[Stored data entries]
-=-=-=-=-

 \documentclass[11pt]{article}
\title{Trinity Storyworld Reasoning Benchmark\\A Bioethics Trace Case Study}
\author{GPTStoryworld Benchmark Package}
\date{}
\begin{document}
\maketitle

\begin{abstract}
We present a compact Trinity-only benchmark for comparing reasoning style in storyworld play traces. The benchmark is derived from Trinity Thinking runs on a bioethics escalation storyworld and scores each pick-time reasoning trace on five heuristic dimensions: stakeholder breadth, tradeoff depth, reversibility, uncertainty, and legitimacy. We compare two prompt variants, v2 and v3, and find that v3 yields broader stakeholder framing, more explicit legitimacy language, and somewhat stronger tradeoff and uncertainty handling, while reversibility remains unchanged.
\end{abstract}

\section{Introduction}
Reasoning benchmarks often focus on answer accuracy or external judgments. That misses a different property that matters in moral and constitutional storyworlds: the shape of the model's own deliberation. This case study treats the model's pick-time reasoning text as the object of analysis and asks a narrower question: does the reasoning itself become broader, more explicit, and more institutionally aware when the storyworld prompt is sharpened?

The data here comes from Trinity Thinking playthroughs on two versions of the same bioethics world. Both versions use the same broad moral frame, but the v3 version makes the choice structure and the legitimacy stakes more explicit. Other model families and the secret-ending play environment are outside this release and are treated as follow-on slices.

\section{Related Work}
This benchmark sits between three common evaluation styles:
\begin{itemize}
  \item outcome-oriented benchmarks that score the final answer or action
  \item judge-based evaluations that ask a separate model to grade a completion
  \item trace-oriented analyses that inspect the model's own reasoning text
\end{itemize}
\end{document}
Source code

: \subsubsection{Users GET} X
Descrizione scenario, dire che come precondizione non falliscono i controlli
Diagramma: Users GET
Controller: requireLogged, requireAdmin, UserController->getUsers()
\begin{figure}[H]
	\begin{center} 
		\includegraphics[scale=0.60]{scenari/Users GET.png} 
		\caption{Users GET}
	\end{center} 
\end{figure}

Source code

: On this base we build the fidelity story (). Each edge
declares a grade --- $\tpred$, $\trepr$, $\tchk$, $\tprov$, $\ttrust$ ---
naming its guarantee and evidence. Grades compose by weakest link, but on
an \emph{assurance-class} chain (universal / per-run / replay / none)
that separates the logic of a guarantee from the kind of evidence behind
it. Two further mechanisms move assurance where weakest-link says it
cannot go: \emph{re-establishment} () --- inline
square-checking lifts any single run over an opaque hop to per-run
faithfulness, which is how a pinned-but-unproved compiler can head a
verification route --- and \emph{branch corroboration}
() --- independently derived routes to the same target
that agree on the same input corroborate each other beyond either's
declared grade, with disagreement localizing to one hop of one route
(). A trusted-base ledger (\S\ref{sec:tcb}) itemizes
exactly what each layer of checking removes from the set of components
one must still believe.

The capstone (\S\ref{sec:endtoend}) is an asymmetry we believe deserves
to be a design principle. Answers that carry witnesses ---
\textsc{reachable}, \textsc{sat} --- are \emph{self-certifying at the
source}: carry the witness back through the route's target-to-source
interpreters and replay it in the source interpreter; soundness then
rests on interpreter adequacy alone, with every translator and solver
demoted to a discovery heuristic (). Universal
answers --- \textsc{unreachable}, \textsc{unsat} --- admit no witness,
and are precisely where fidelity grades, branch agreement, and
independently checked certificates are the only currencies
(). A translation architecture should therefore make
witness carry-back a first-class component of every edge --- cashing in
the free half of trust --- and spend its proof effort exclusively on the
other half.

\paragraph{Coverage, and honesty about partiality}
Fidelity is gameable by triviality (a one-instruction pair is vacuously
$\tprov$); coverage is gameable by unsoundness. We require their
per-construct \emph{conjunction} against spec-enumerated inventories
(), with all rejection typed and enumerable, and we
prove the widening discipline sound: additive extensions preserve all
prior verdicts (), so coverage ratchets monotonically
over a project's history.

-=-=-=-=-

Look through the entries above. Copy each line in which the string "evidence" occurs.

» ANSWER BOX
naming its guarantee and evidence. Grades compose by weakest link, but on
that separates the logic of a guarantee from the kind of evidence behind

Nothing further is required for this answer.